Nationwide tour comes to region, highlighting struggles on the Gulf Coast after Hurricane Katrina, as well as other social justice issues

encuentro 5, 33 Harrison Avenue, Floor 5, Boston

T Stops: Chinatown and Downtown Crossing

The Community and Resistance Tour is an exciting project organized by several book publishers and independent media makers. The tour brings a multimedia presentation involving short films, inspiring speakers, and exciting dialogue. Organizers hope to communicate about current social justice struggles, from nooses hung in the northern Louisiana town of Jena to women organizing inside prisons, from battles around school privatization to post-Katrina community organizing and cultural resistance. “This tour is for anyone interested in issues of health care, education, criminal justice, housing, or the ways in which racism and other forms of systemic oppression intersect with these struggles,” says tour participant and author Jordan Flaherty.

Tour participants include: Award-winning journalist Jordan Flaherty, who has reported from the Gulf Coast for a range of publications, including the New York Times, Al-Jazeera, and Huffington Post; and former prisoner and author of Resistance Behind Bars: The Struggles of Incarcerated Women, Victoria Law. See below for more detailed information on tour speakers.

Jordan Flaherty is a journalist and community organizer based in New Orleans. He was the first journalist with a national audience to write about the Jena Six case, and played an important role in bringing the story to worldwide attention. His new book is FLOODLINES: Community and Resistance from Katrina to the Jena Six, and audiences around the world have seen the news segments he’s produced for Al-Jazeera, TeleSur, GritTV, and Democracy Now. Jordan has appeared as a guest on a wide range of television and radio shows, including CNN Morning, Anderson Cooper 360, CNN Headline News, Grit TV, and both local and nationally-syndicated shows on National Public Radio. As a white southerner who speaks honestly about race, Jordan Flaherty has been regularly published in Black progressive forums such as and Black Agenda Report, and is a regular guest on Black radio stations and programs such as Keep Hope Alive With Reverend Jesse Jackson.

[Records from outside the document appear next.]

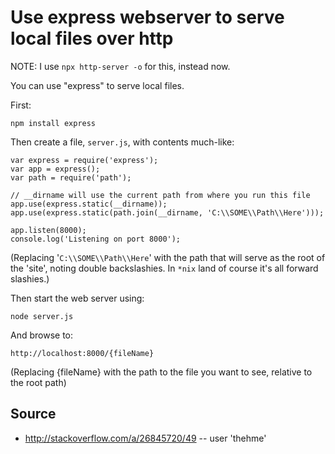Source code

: ﻿# Use express webserver to serve local files over http

NOTE: I use `npx http-server -o` for this, instead now.


You can use "express" to serve local files.

First:

	npm install express


Then create a file, `server.js`, with contents much-like:

	var express = require('express');
	var app = express();
	var path = require('path');

	// __dirname will use the current path from where you run this file
	app.use(express.static(__dirname));
	app.use(express.static(path.join(__dirname, 'C:\\SOME\\Path\\Here')));

	app.listen(8000);
	console.log('Listening on port 8000');


(Replacing '`C:\\SOME\\Path\\Here`' with the path that will serve as the root of the 'site', noting double backslashies. In `*nix` land of course it's all forward slashies.)


Then start the web server using:

    node server.js

And browse to:

    http://localhost:8000/{fileName}

(Replacing {fileName} with the path to the file you want to see, relative to the root path)





## Source

  * <http://stackoverflow.com/a/26845720/49> -- user 'thehme'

Victoria Law is a writer, photographer and mother. After a brief stint as a teenage armed robber, she became involved in prisoner support. In 1996, she helped start Books Through Bars-New York City, a group that sends free books to prisoners nationwide. In 2000, she began concentrating on the needs and actions of women in prison, drawing attention to their issues by writing articles and giving public presentations. Since 2002, she has worked with women incarcerated nationwide to produce Tenacious: Art and Writings from Women in Prison and has facilitated having incarcerated women's writings published in larger publications, such as Clamor magazine, the website "Women and Prison: A Site for Resistance" and make/shift magazine. Her book Resistance Behind Bars: The Struggles of Incarcerated Women (PM Press 2009) is the culmination of over 7 years of listening to, writing about and supporting incarcerated women nationwide and resulted in this former delinquent winning the 2009 PASS (Prevention for a Safer Society) Award.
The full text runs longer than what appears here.